詩音と海と温かいもの
 電車に乗ったところで詩音ちゃんに連絡した。

 一応実家にも連絡を入れたら、母さんと美海からすぐに『おっけー』『急なんだから!』と返事が来た。

 詩音ちゃんからも


『電車が着くくらいに駅に行きます!』


 と返ってきて安心した。

 車窓を眺めると、ぼんやりとした俺の顔が映っていた。

 昨日切ったばかりの短い髪。

 新しいカミソリにちょっと負けて赤くなってる頬。

 やけに光って見える瞳。

 なんつーか、すげー張り切ってるみたいだ。

 なんでだよ。

 それを言ったら、「今日迎えに行く」って言っちゃってる時点でなんでだよって感じだけど。


 小崎町まで、いつもよりやけに長くかかった気がしたけど、やっと着いて電車から降りた。
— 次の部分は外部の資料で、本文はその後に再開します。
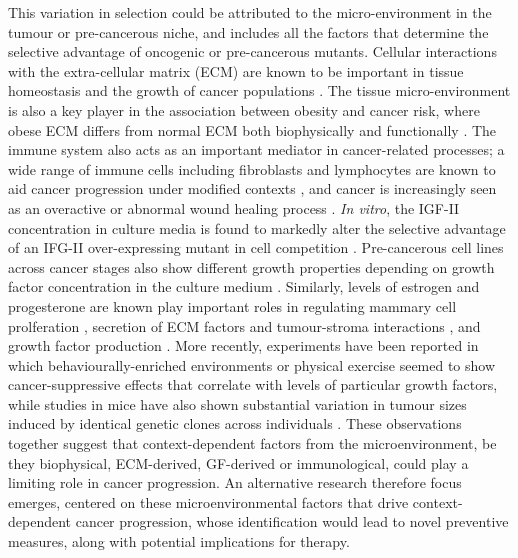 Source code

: \documentclass[12pt,onecolumn,twoside]{article}
\begin{document}
This variation in selection could be attributed to the micro-environment in the tumour or pre-cancerous niche, and includes all the factors that determine the selective advantage of oncogenic or pre-cancerous mutants. Cellular interactions with the extra-cellular matrix (ECM) are known to be important in tissue homeostasis \autocite{Hansen2000} and the growth of cancer populations \autocite{Pietras2010}. The tissue micro-environment is also a key player in the association between obesity and cancer risk, where obese ECM differs from normal ECM both biophysically \autocite{Druso2018} and functionally \autocite{Iyengar2016}. The immune system also acts as an important mediator in cancer-related processes; a wide range of immune cells including fibroblasts and lymphocytes are known to aid cancer progression under modified contexts \autocite{Hanahan2012}, and cancer is increasingly seen as an overactive or abnormal wound healing process \autocite{Schafer2008}. \textit{In vitro}, the IGF-II concentration in culture media is found to markedly alter the selective advantage of an IFG-II over-expressing mutant in cell competition \autocite{Archetti2015}. Pre-cancerous cell lines across cancer stages also show different growth properties depending on growth factor concentration in the culture medium \autocite{Chan2014}. Similarly, levels of estrogen and progesterone are known play important roles in regulating mammary cell prolferation \autocite{Haslam2001}, secretion of ECM factors and tumour-stroma interactions \autocite{Woodward2000}, and growth factor production \autocite{DICKSON1987}. More recently, experiments have been reported in which behaviourally-enriched environments or physical exercise seemed to show cancer-suppressive effects \autocite{Cao2010,Rundqvist2013} that correlate with levels of particular growth factors, while studies in mice have also shown substantial variation in tumour sizes induced by identical genetic clones across individuals \autocite{Rogers2017}. These observations together suggest that context-dependent factors from the microenvironment, be they biophysical, ECM-derived, GF-derived or immunological, could play a limiting role in cancer progression. An alternative research therefore focus emerges, centered on these microenvironmental factors that drive context-dependent cancer progression, whose identification would lead to novel preventive measures, along with potential implications for therapy.
\end{document}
 改札を出ると詩音ちゃんが大きく手を振っていて、その後ろから美海と夜もやってきた。


「もー、お兄ちゃん、いきなりなんだから」

「匠海さん、早くもホームシックなんだ?」

「うるせーな、二人して。ごめん、詩音ちゃん。急で」


 やかましい妹と夜を手で追い払って、詩音ちゃんから旅行カバンを受け取った。


「いえ、用意はしてあったから大丈夫です。迎えに来てくれて、ありがとうございます」

「いーよ。じゃあ、行こうか」

「はい! 美海、夜、またね。夏休みに遊びに来るから」


 詩音ちゃんが言うと、美海がしょんぼりした顔で手を振った。


「うん。絶対だよ。お兄ちゃん、何が何でも詩音のこと連れて帰ってきてね」

「またね、詩音。手紙書くから」

「ありがと、私も返事書くね」


 改札を抜けて、詩音ちゃんはもう一度二人に手を振った。

 ホームに向かうと、ちょっと悲しそうな顔をしていた。


「ごめん。俺が急に来たから、ちゃんと二人と話せなくて」

「ううん。私が匠海さんに会いたかったから」

「……あのさ」


 やってきた電車に乗り込みながら、詩音ちゃんを見た。

 彼女はこてっと首を傾げて俺を見上げている。

 小崎町に来たときに乗ったボックス席に座ると、窓の外で美海と夜が手を振っていた。

 詩音ちゃんと振り返すと、二人は嬉しそうに手をぶんぶん振り回している。

 やがて、電車が走り出して、美海と夜が見えなくなった。


「あのさ、さっき電話したとき、『匠海さん、迎えに来てよ』って言ってくれたじゃん」

「す、すみません。つい勢い余って」

「いいよ、それで。詩音ちゃんに敬語使われると、何か変な感じするし。美海はまあ妹だからだけど、夜も俺に気い遣わないし。普通に喋って」


 詩音ちゃんはしばらく俺を見て、口を開きかけては閉じ直していた。

 二駅くらい過ぎたところで、意を決したように口を開いた。


「ありがと、匠海さん。あのね、詩音、嬉しかったんだよ。匠海さんが手を引いてくれたのも、迎えに来てくれたのも。だからもう謝らないで?」

「わかった。ところで詩音ちゃん、昼飯は何がいい?」

「えっとね、じゃあ、カレーがいい」

「カレー?」

「うん。駅の近くにインドカレー屋さんがあったんだ」

「マジか、行こう」


 詩音ちゃんは嬉しそうに笑っていて、やっぱりこの子が笑顔だと安心する。

 妹や夜もそうだけど、子どもにしょんぼりされるのはどうにも苦手だった。